Print the lines in the listing below that fall between the line with "- offset: Offset" and the line with "- inverseRotation: Set", those two lines included, exactly as they stand and with nothing else.

→ **RECORDS FOR THIS TASK**:
════════════════════

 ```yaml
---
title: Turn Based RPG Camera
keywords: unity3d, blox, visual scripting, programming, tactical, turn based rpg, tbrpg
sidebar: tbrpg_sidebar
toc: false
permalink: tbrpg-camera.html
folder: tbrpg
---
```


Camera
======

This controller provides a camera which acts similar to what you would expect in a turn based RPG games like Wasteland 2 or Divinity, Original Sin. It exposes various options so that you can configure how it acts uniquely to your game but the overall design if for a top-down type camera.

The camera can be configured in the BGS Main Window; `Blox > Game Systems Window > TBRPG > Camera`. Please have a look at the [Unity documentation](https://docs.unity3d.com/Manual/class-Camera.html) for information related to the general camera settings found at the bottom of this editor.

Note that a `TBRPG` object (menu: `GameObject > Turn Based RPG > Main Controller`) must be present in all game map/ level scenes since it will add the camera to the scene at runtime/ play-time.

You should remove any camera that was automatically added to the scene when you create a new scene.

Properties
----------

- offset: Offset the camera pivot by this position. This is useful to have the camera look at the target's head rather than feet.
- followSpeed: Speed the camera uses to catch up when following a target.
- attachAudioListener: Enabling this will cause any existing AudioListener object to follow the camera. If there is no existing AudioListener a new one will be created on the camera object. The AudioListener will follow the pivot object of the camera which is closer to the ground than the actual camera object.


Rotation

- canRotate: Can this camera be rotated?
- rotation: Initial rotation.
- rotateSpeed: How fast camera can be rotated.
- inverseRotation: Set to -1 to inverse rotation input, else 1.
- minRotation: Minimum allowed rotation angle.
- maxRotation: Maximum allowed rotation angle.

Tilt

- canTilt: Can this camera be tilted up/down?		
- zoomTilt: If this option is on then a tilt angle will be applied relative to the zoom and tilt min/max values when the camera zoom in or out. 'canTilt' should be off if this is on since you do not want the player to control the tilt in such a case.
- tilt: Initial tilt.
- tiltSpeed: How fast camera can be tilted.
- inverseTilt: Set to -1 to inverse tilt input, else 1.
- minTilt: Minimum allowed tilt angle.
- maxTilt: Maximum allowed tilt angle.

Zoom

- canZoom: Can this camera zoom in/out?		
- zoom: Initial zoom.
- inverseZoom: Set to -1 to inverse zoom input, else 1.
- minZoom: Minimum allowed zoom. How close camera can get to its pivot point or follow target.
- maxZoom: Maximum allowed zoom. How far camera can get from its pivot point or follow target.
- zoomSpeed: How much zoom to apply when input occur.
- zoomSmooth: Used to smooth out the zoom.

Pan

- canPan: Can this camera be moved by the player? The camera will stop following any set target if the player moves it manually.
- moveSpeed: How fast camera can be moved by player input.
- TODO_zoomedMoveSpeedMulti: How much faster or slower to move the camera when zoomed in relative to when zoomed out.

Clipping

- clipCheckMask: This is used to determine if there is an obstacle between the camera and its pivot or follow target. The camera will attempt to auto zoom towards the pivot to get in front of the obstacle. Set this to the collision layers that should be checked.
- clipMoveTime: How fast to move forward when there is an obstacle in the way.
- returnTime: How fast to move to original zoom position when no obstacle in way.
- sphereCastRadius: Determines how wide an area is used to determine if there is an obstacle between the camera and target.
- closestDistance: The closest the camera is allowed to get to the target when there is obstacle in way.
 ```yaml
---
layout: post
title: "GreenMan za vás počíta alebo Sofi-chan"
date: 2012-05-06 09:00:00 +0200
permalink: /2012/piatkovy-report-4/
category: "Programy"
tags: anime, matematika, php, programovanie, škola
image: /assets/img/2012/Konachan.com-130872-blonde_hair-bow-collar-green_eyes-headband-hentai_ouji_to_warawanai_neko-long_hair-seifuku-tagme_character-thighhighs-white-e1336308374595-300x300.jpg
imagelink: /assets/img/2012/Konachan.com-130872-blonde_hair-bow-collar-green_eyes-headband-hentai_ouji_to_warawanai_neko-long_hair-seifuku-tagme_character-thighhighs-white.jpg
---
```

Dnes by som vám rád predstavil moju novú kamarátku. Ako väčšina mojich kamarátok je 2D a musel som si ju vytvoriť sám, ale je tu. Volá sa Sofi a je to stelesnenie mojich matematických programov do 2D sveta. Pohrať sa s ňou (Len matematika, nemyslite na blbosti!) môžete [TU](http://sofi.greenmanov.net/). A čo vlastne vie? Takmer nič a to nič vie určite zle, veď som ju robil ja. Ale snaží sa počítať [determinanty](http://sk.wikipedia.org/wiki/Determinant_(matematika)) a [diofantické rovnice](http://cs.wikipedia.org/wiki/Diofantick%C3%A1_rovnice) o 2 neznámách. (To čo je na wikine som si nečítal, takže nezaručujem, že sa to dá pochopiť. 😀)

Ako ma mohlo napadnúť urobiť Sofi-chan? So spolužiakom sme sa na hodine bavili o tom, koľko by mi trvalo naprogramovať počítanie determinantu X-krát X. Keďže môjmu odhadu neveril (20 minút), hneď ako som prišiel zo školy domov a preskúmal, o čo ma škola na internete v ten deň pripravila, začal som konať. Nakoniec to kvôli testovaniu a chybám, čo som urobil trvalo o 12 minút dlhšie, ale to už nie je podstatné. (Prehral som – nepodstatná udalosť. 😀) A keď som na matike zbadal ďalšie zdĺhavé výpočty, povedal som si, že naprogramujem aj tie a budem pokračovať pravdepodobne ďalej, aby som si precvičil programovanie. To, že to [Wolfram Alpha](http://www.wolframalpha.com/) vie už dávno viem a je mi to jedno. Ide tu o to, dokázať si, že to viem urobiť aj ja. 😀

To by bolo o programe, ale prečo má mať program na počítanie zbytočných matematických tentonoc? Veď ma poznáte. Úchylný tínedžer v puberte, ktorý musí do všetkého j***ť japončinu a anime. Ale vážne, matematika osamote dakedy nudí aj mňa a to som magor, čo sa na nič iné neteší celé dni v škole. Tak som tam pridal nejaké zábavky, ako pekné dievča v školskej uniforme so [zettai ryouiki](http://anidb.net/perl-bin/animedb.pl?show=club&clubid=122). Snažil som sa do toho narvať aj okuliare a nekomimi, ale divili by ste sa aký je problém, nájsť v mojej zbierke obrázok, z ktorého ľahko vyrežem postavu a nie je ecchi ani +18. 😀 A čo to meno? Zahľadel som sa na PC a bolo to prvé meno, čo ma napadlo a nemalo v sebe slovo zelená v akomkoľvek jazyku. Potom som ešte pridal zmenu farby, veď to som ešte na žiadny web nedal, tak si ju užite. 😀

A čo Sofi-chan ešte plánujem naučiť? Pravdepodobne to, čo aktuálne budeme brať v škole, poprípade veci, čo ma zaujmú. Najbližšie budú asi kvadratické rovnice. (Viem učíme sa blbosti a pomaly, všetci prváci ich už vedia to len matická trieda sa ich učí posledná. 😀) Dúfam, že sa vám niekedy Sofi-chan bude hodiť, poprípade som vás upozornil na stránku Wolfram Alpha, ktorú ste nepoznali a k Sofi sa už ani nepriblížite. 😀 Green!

════════════════════

→ **RESPONSE AREA**:
- offset: Offset the camera pivot by this position. This is useful to have the camera look at the target's head rather than feet.
- followSpeed: Speed the camera uses to catch up when following a target.
- attachAudioListener: Enabling this will cause any existing AudioListener object to follow the camera. If there is no existing AudioListener a new one will be created on the camera object. The AudioListener will follow the pivot object of the camera which is closer to the ground than the actual camera object.


Rotation

- canRotate: Can this camera be rotated?
- rotation: Initial rotation.
- rotateSpeed: How fast camera can be rotated.
- inverseRotation: Set to -1 to inverse rotation input, else 1.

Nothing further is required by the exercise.